Records drawn from a dataset
-----
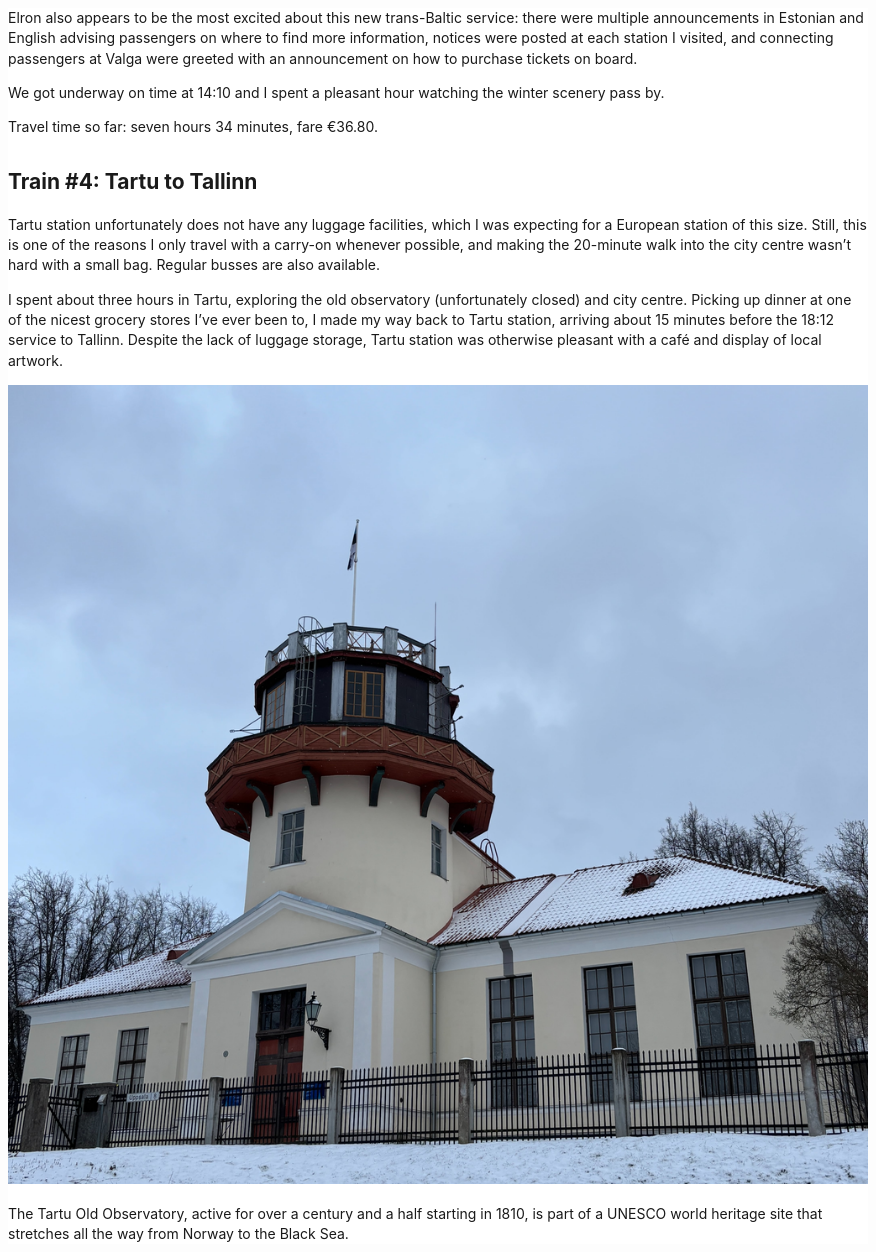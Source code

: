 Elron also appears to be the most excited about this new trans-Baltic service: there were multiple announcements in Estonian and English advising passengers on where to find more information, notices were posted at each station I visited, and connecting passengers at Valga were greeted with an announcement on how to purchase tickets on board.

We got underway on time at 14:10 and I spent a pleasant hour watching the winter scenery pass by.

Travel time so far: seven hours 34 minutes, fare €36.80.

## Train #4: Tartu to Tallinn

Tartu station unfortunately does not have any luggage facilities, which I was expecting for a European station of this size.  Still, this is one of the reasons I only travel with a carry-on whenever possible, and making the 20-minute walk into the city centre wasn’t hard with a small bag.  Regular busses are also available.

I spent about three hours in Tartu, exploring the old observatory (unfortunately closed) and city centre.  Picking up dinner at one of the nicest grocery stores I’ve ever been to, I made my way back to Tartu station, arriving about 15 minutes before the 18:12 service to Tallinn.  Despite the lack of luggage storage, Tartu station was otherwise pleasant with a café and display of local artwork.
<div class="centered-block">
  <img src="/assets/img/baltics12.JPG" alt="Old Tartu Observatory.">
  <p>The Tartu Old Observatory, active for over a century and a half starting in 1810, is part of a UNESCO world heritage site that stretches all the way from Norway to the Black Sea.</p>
-----
TO DO:
Count every line in the records that holds "hours" and give that count by itself.

RESPONSE TO THIS EXERCISE:
2